A espinha de Sirius se arrepiou. Com um asco profundo que não conseguiu evitar, espremeu-se na parede quando Monstro brotou no topo da escada, descendo os degraus em direção ao quadro de sua senhora.
– Trazendo espécies imundas para esta casa – Murmurou o elfo, e Sirius teve dúvida a respeito de quem exatamente ele estava se referindo – já não basta ter deixado o coração de minha senhora em frangalhos... Aqui, acalme-se minha senhora, Monstro está aqui.
O elfo fechou as cortinas do quadro da Sra. Black, devolvendo ao recinto um silêncio que Sirius nem se dera conta que sentia falta. No andar de cima, Bicuço parecia muito disposto a derrubar as paredes até conseguir uma brecha por onde escapar, até que finalmente se acalmou.
Ainda sem dizer palavra, observou o elfo mal-humorado descer o restante das escadas e desaparecer de vista.

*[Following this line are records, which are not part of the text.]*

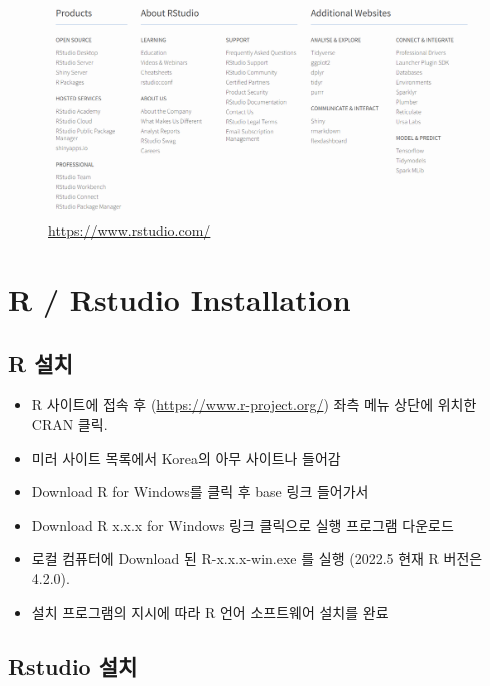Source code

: \documentclass[
]{book}
\providecommand{\tightlist}{%
  \setlength{\itemsep}{0pt}\setlength{\parskip}{0pt}}
\begin{document}
\begin{figure}
\centering
\includegraphics[width=5.72917in,height=\textheight]{images/01/rstudiobottom.png}
\caption{\url{https://www.rstudio.com/}}
\end{figure}

\hypertarget{r-rstudio-installation}{%
\section{R / Rstudio Installation}\label{r-rstudio-installation}}

\hypertarget{r-uxc124uxce58}{%
\subsection{R 설치}\label{r-uxc124uxce58}}

\begin{itemize}
\tightlist
\item
  R 사이트에 접속 후 (\url{https://www.r-project.org/}) 좌측 메뉴 상단에 위치한 CRAN 클릭.
\item
  미러 사이트 목록에서 Korea의 아무 사이트나 들어감
\item
  Download R for Windows를 클릭 후 base 링크 들어가서
\item
  Download R x.x.x for Windows 링크 클릭으로 실행 프로그램 다운로드
\item
  로컬 컴퓨터에 Download 된 R-x.x.x-win.exe 를 실행 (2022.5 현재 R 버전은 4.2.0).
\item
  설치 프로그램의 지시에 따라 R 언어 소프트웨어 설치를 완료
\end{itemize}

\hypertarget{rstudio-uxc124uxce58}{%
\subsection{Rstudio 설치}\label{rstudio-uxc124uxce58}}
\end{document}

Mal suspirara de alívio, pronto para descobrir os danos que o hiprogrifo causara no andar de cima, e uma nova voz o fez congelar de imediato.

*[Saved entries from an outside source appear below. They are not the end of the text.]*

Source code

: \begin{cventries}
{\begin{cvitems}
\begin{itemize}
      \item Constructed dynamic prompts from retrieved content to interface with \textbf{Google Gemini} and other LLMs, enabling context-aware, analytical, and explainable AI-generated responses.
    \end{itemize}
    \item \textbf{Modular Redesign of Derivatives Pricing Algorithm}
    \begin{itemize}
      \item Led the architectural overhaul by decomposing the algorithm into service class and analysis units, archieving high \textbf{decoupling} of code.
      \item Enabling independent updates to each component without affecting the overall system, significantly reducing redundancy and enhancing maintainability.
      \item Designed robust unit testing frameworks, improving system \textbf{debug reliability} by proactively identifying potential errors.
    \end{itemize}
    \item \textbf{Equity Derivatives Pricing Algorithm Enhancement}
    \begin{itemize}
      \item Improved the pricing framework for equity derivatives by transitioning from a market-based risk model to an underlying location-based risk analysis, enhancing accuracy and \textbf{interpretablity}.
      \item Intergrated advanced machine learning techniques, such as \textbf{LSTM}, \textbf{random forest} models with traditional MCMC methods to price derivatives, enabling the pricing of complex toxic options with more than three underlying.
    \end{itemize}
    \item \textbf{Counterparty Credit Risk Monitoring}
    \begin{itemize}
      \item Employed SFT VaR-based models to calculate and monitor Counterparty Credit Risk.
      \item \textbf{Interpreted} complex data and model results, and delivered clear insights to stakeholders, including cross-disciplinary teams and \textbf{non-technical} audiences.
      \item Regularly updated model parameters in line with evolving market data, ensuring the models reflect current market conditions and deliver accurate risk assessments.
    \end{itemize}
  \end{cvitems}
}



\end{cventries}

– É como estar em casa, não é?
Sirius se virou tão bruscamente que poderia muito bem ter perdido o equilíbrio. Ao pé da escada – agora parcialmente esburacada pelas patas de Bicuço – estava ninguém menos do que ele. Remus Lupin.
– Não sei exatamente a quem de nós três ele estava se referindo com "espécies imundas"; você, Bicuço ou eu – ele respondeu, antes de poder conter um sorriso.
Fitou Remus do alto da escada, completamente imóvel. Como se qualquer movimento pudesse romper o abençoado momento de calma que se instalou. Ele absorveu o lobisomem com o olhar. Ainda magro, pálido, o cabelo castanho-claro desalinhado. As cicatrizes que contornavam seu pescoço e sumiam por dentro de seu suéter puído. Os olhos amendoados, donos de uma mansidão que só eles possuíam. O sorriso calmo e amável, fazia parecer uma piada que houvesse uma guerra se armando lá fora. E os gestos leves, ele notou, tão típicos de Remus, logo o fazia galgar alguns degraus sem que se desse conta.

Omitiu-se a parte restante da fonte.